#### AVAILABLE DATA:
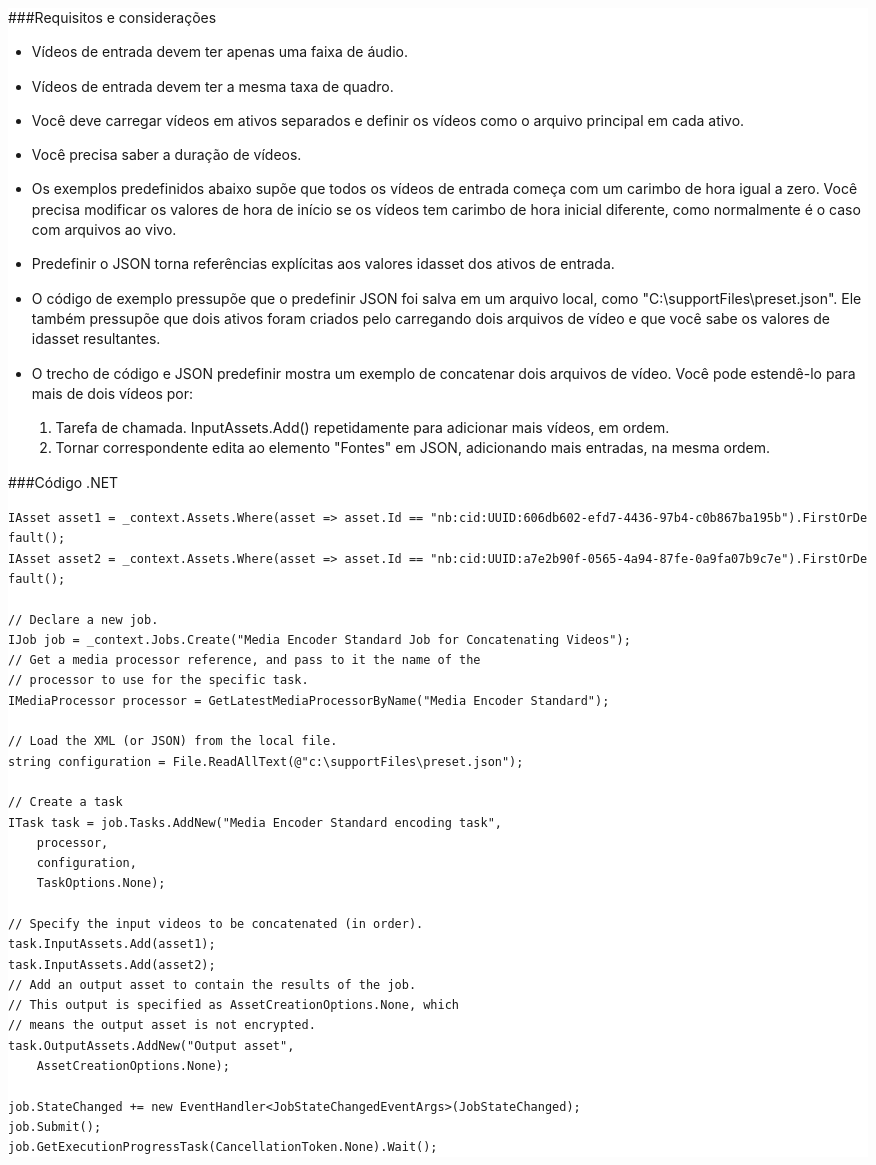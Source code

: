 ###<a name="requirements-and-considerations"></a>Requisitos e considerações

- Vídeos de entrada devem ter apenas uma faixa de áudio.
- Vídeos de entrada devem ter a mesma taxa de quadro.
- Você deve carregar vídeos em ativos separados e definir os vídeos como o arquivo principal em cada ativo.
- Você precisa saber a duração de vídeos.
- Os exemplos predefinidos abaixo supõe que todos os vídeos de entrada começa com um carimbo de hora igual a zero. Você precisa modificar os valores de hora de início se os vídeos tem carimbo de hora inicial diferente, como normalmente é o caso com arquivos ao vivo.
- Predefinir o JSON torna referências explícitas aos valores idasset dos ativos de entrada.
- O código de exemplo pressupõe que o predefinir JSON foi salva em um arquivo local, como "C:\supportFiles\preset.json". Ele também pressupõe que dois ativos foram criados pelo carregando dois arquivos de vídeo e que você sabe os valores de idasset resultantes.
- O trecho de código e JSON predefinir mostra um exemplo de concatenar dois arquivos de vídeo. Você pode estendê-lo para mais de dois vídeos por:

    1. Tarefa de chamada. InputAssets.Add() repetidamente para adicionar mais vídeos, em ordem.
    2. Tornar correspondente edita ao elemento "Fontes" em JSON, adicionando mais entradas, na mesma ordem. 


###<a name="net-code"></a>Código .NET

    
    IAsset asset1 = _context.Assets.Where(asset => asset.Id == "nb:cid:UUID:606db602-efd7-4436-97b4-c0b867ba195b").FirstOrDefault();
    IAsset asset2 = _context.Assets.Where(asset => asset.Id == "nb:cid:UUID:a7e2b90f-0565-4a94-87fe-0a9fa07b9c7e").FirstOrDefault();
    
    // Declare a new job.
    IJob job = _context.Jobs.Create("Media Encoder Standard Job for Concatenating Videos");
    // Get a media processor reference, and pass to it the name of the 
    // processor to use for the specific task.
    IMediaProcessor processor = GetLatestMediaProcessorByName("Media Encoder Standard");
    
    // Load the XML (or JSON) from the local file.
    string configuration = File.ReadAllText(@"c:\supportFiles\preset.json");
    
    // Create a task
    ITask task = job.Tasks.AddNew("Media Encoder Standard encoding task",
        processor,
        configuration,
        TaskOptions.None);
    
    // Specify the input videos to be concatenated (in order).
    task.InputAssets.Add(asset1);
    task.InputAssets.Add(asset2);
    // Add an output asset to contain the results of the job. 
    // This output is specified as AssetCreationOptions.None, which 
    // means the output asset is not encrypted. 
    task.OutputAssets.AddNew("Output asset",
        AssetCreationOptions.None);
    
    job.StateChanged += new EventHandler<JobStateChangedEventArgs>(JobStateChanged);
    job.Submit();
    job.GetExecutionProgressTask(CancellationToken.None).Wait();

#### PROBLEM TO SOLVE:
An exact copy of all the entries above is required, with every picture left out.

#### ANSWER TO THIS PROBLEM:
Source code

: ###<a name="requirements-and-considerations"></a>Requisitos e considerações

- Vídeos de entrada devem ter apenas uma faixa de áudio.
- Vídeos de entrada devem ter a mesma taxa de quadro.
- Você deve carregar vídeos em ativos separados e definir os vídeos como o arquivo principal em cada ativo.
- Você precisa saber a duração de vídeos.
- Os exemplos predefinidos abaixo supõe que todos os vídeos de entrada começa com um carimbo de hora igual a zero. Você precisa modificar os valores de hora de início se os vídeos tem carimbo de hora inicial diferente, como normalmente é o caso com arquivos ao vivo.
- Predefinir o JSON torna referências explícitas aos valores idasset dos ativos de entrada.
- O código de exemplo pressupõe que o predefinir JSON foi salva em um arquivo local, como "C:\supportFiles\preset.json". Ele também pressupõe que dois ativos foram criados pelo carregando dois arquivos de vídeo e que você sabe os valores de idasset resultantes.
- O trecho de código e JSON predefinir mostra um exemplo de concatenar dois arquivos de vídeo. Você pode estendê-lo para mais de dois vídeos por:

    1. Tarefa de chamada. InputAssets.Add() repetidamente para adicionar mais vídeos, em ordem.
    2. Tornar correspondente edita ao elemento "Fontes" em JSON, adicionando mais entradas, na mesma ordem. 


###<a name="net-code"></a>Código .NET

    
    IAsset asset1 = _context.Assets.Where(asset => asset.Id == "nb:cid:UUID:606db602-efd7-4436-97b4-c0b867ba195b").FirstOrDefault();
    IAsset asset2 = _context.Assets.Where(asset => asset.Id == "nb:cid:UUID:a7e2b90f-0565-4a94-87fe-0a9fa07b9c7e").FirstOrDefault();
    
    // Declare a new job.
    IJob job = _context.Jobs.Create("Media Encoder Standard Job for Concatenating Videos");
    // Get a media processor reference, and pass to it the name of the 
    // processor to use for the specific task.
    IMediaProcessor processor = GetLatestMediaProcessorByName("Media Encoder Standard");
    
    // Load the XML (or JSON) from the local file.
    string configuration = File.ReadAllText(@"c:\supportFiles\preset.json");
    
    // Create a task
    ITask task = job.Tasks.AddNew("Media Encoder Standard encoding task",
        processor,
        configuration,
        TaskOptions.None);
    
    // Specify the input videos to be concatenated (in order).
    task.InputAssets.Add(asset1);
    task.InputAssets.Add(asset2);
    // Add an output asset to contain the results of the job. 
    // This output is specified as AssetCreationOptions.None, which 
    // means the output asset is not encrypted. 
    task.OutputAssets.AddNew("Output asset",
        AssetCreationOptions.None);
    
    job.StateChanged += new EventHandler<JobStateChangedEventArgs>(JobStateChanged);
    job.Submit();
    job.GetExecutionProgressTask(CancellationToken.None).Wait();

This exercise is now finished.